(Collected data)
════════

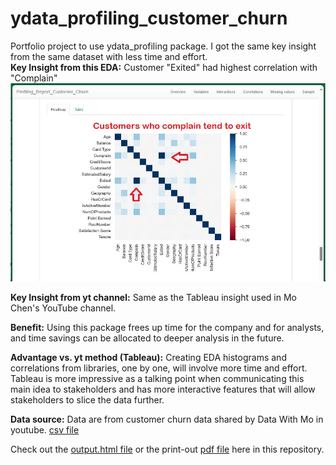 # ydata_profiling_customer_churn

Portfolio project to use ydata_profiling package.  I got the same key insight from the same dataset with less time and effort. <br>
**Key Insight from this EDA:**  Customer "Exited" had highest correlation with "Complain" 
![jpg file](https://github.com/SandyGCabanes/customer_churn_exploratory_data_analysis_ydata_profiling_python/blob/main/correlations_complain_exited.JPG) <br>

**Key Insight from yt channel:** Same as the Tableau insight used in Mo Chen's YouTube channel.

**Benefit:**  Using this package frees up time for the company and for analysts, and time savings can be allocated to deeper analysis in the future.  <br>

**Advantage vs. yt method (Tableau):**  Creating EDA histograms and correlations from libraries, one by one, will involve more time and effort. Tableau is more impressive as a talking point when communicating this main idea to stakeholders and has more interactive features that will allow stakeholders to slice the data further. <br>

**Data source:**  Data are from customer churn data shared by Data With Mo in youtube. [csv file](https://github.com/SandyGCabanes/customer_churn_exploratory_data_analysis_ydata_profiling_python/blob/main/Customer_Churn_Records.csv)<br>

Check out the [output.html file](https://github.com/SandyGCabanes/customer_churn_exploratory_data_analysis_ydata_profiling_python/blob/main/output.html) or the print-out [pdf file](https://github.com/SandyGCabanes/customer_churn_exploratory_data_analysis_ydata_profiling_python/blob/main/Profiling_Report_Customer_Churn.pdf) here in this repository.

════════

→ **Task details**
Your task is to retype the entries verbatim, starting with the line that holds "Insight from this" and stopping after the line that holds "Data are from".

→ **Answer to the exercise**
**Key Insight from this EDA:**  Customer "Exited" had highest correlation with "Complain" 
![jpg file](https://github.com/SandyGCabanes/customer_churn_exploratory_data_analysis_ydata_profiling_python/blob/main/correlations_complain_exited.JPG) <br>

**Key Insight from yt channel:** Same as the Tableau insight used in Mo Chen's YouTube channel.

**Benefit:**  Using this package frees up time for the company and for analysts, and time savings can be allocated to deeper analysis in the future.  <br>

**Advantage vs. yt method (Tableau):**  Creating EDA histograms and correlations from libraries, one by one, will involve more time and effort. Tableau is more impressive as a talking point when communicating this main idea to stakeholders and has more interactive features that will allow stakeholders to slice the data further. <br>

**Data source:**  Data are from customer churn data shared by Data With Mo in youtube. [csv file](https://github.com/SandyGCabanes/customer_churn_exploratory_data_analysis_ydata_profiling_python/blob/main/Customer_Churn_Records.csv)<br>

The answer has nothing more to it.